Vor einem Jahr stürzte sich die Künstlerin Janine F. aus dem Tacheles in den Tod. Eine ihrer Skulpturen steht noch im Kunsthaus in Mitte

Von Jörn Hasselmann

und Merlind Theile

Als Künstlerin wurde sie zu Lebzeiten nicht berühmt. Doch mit ihrem Tod erregte sie Aufsehen. Ein Jahr ist es heute her, dass die 24-jährige Janine F. nachts aus einem Fenster im fünften Stock des Kunsthauses Tacheles in der Oranienburger Straße sprang. Ein Urlauberpaar aus Nordrhein-Westfalen hatte die Tote am nächsten Morgen im Hinterhof entdeckt und die Szene zunächst für eine schräge Kunstinstallation gehalten. Neben einem ausrangierten Laster lag die Leiche der jungen Frau, eine Puppe, dachte das Paar. Und machte arglos Fotos.
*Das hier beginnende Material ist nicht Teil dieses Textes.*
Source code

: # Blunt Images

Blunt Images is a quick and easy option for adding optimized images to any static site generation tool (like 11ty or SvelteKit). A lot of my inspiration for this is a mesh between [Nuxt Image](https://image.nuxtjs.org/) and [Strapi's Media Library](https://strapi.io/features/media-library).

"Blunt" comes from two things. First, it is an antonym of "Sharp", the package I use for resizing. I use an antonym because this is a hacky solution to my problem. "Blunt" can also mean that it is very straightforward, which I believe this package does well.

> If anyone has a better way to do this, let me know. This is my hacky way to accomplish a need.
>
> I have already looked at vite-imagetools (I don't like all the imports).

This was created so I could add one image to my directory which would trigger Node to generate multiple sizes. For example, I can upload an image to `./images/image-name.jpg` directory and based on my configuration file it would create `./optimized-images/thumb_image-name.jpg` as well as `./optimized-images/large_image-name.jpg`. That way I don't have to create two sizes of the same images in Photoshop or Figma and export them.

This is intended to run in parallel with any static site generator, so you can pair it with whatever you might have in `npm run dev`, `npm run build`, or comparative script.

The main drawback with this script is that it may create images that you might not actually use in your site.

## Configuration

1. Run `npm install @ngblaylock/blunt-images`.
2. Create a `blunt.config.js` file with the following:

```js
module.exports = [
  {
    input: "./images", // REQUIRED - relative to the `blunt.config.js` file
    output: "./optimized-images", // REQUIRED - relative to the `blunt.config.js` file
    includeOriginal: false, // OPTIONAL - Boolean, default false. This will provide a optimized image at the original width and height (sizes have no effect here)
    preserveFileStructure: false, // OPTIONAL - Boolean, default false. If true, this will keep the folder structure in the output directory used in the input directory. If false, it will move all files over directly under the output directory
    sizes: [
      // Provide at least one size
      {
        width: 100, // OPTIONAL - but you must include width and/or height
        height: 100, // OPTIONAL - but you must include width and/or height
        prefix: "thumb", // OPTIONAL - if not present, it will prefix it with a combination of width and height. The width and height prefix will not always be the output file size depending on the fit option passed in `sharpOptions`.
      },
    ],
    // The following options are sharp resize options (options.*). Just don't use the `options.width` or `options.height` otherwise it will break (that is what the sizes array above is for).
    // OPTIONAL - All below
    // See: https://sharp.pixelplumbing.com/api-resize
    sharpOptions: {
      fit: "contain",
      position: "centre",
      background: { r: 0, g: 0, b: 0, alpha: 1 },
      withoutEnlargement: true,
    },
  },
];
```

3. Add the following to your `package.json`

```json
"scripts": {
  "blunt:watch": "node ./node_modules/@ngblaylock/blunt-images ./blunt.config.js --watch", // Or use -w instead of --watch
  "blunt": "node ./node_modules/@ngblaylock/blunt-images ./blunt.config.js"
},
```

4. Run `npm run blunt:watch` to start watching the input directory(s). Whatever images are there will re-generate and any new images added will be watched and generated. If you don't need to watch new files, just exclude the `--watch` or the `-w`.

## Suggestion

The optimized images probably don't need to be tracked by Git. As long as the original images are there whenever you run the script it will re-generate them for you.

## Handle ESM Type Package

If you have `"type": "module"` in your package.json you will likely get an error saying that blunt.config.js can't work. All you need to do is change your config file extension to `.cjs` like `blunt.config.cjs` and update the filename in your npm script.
Erst ein zwölfjähriger Junge, der mit einer Schülergruppe gekommen war, stellte fest: „Das ist echt.“ Die Polizei wurde geholt – und nahm die Touristen erst einmal in Schutz: „In dieser verrückten Stadt ist doch nichts abwegig“, hatte ein Polizist vor einem Jahr gesagt.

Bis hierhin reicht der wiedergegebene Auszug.